Но, «обувь сняв», лучше остановиться, не идти в гностическое далеко. «Переобсудить проблемы, которые решает автор, – говорит Вячеслав Иванов в статье, посвященной Смыслу творчества, – значило бы трижды обежать за ним мироздание, да еще по таким темным, жутким, опасным местам и дьявольским топям, как “расщепление божественного процесса”…». Отметим лишь ведущую нравственную предпосылку его учения о свободе: Бог не ответственен за зло. Источник зла – в бездне несотворенной свободы, которая стоит вне Бога, и Бог не управляет ею. Властен над ней, но лишь в особом смысле, творческий акт Бога и творческий акт человека. Он есть то осуществление свободы, которое радикально противоположно греху. Не добро, по мысли Бердяева, противоположно, но именно творчество. В этой антитезе заключается вызов его парадоксальной этики.

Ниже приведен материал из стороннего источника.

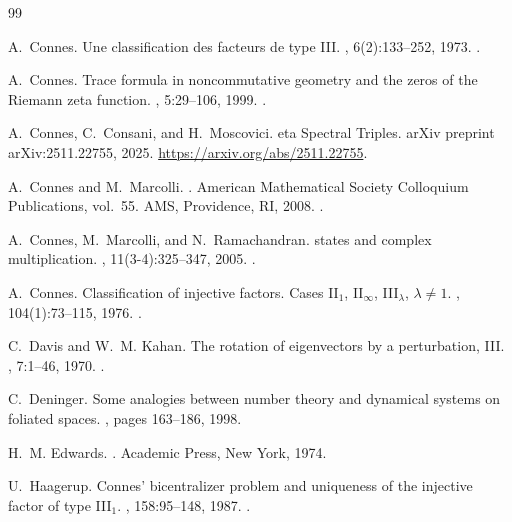 \begin{thebibliography}{99}

A.~Connes.
\newblock Une classification des facteurs de type {III}.
, 6(2):133--252, 1973.
\newblock {}.

A.~Connes.
\newblock Trace formula in noncommutative geometry and the zeros of the
  {R}iemann zeta function.
, 5:29--106, 1999.
\newblock {}.

A.~Connes, C.~Consani, and H.~Moscovici.
eta {S}pectral {T}riples.
\newblock arXiv preprint arXiv:2511.22755, 2025.
\newblock \url{https://arxiv.org/abs/2511.22755}.

A.~Connes and M.~Marcolli.
.
\newblock American Mathematical Society Colloquium Publications, vol.~55. AMS,
  Providence, RI, 2008.
\newblock {}.

A.~Connes, M.~Marcolli, and N.~Ramachandran.
 states and complex multiplication.
, 11(3-4):325--347, 2005.
\newblock {}.

A.~Connes.
\newblock Classification of injective factors. {C}ases {II}$_1$,
  {II}$_\infty$, {III}$_\lambda$, $\lambda \neq 1$.
, 104(1):73--115, 1976.
\newblock {}.


C.~Davis and W.~M. Kahan.
\newblock The rotation of eigenvectors by a perturbation, {III}.
, 7:1--46, 1970.
\newblock {}.

C.~Deninger.
\newblock Some analogies between number theory and dynamical systems on
  foliated spaces.
, pages 163--186, 1998.


H.~M. Edwards.
.
\newblock Academic Press, New York, 1974.


U.~Haagerup.
\newblock Connes' bicentralizer problem and uniqueness of the injective factor
  of type {III}$_1$.
, 158:95--148, 1987.
\newblock {}.


\end{thebibliography}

Все этическое есть уже в каком-то смысле падшее, ибо этика начинается с грехопадения. Здесь Бердяев приближается к Шестову. Этика входит в мир тогда, когда появляется разделение на добро и зло, когда возникает человеческая порочность, боль, богоборчество. Этика началась с того, что принялись искать виновника зла. Сама религия стала постоянным свидетельством о виновности человека. Гуманизм, родившийся в ее недрах, в сокровенной форме высказался о виновности Бога и открыто отрекся от Него. В этом парадокс атеизма: несуществование Бога выводится из Его виновности. И проблему теодицеи Бердяев вводит в контекст именно такого парадокса.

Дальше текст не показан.